Would you please transcribe, exactly as written, the lines of the entries below starting at the one that holds "- Build number pad with large touch targets" and ending at the one that holds "Initiation (Mar 2026)**", both included?

(Collected data)

== Segment start ==

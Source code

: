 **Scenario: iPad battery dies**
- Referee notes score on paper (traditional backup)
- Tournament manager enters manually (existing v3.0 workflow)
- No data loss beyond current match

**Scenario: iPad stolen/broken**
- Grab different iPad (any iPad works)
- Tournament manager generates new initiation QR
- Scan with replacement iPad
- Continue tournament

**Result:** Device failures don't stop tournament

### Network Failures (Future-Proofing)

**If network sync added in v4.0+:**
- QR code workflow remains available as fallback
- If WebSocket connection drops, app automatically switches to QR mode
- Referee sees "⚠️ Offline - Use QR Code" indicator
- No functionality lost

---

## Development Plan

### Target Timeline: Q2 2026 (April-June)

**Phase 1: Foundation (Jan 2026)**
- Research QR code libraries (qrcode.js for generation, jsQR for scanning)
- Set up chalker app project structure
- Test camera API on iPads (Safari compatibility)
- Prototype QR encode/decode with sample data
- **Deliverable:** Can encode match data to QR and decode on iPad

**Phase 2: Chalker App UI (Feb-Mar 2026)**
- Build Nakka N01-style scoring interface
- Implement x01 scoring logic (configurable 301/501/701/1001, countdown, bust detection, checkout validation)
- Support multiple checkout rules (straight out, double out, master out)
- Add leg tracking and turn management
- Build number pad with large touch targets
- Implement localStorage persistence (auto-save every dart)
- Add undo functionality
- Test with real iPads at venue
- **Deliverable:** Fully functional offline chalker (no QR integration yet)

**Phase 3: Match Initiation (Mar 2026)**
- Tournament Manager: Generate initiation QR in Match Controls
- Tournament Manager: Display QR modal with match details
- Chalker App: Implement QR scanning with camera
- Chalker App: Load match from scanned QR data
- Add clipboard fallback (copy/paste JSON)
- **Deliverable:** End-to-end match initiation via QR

== Segment end ==

◆ COMPLETED TASK:
- Build number pad with large touch targets
- Implement localStorage persistence (auto-save every dart)
- Add undo functionality
- Test with real iPads at venue
- **Deliverable:** Fully functional offline chalker (no QR integration yet)

**Phase 3: Match Initiation (Mar 2026)**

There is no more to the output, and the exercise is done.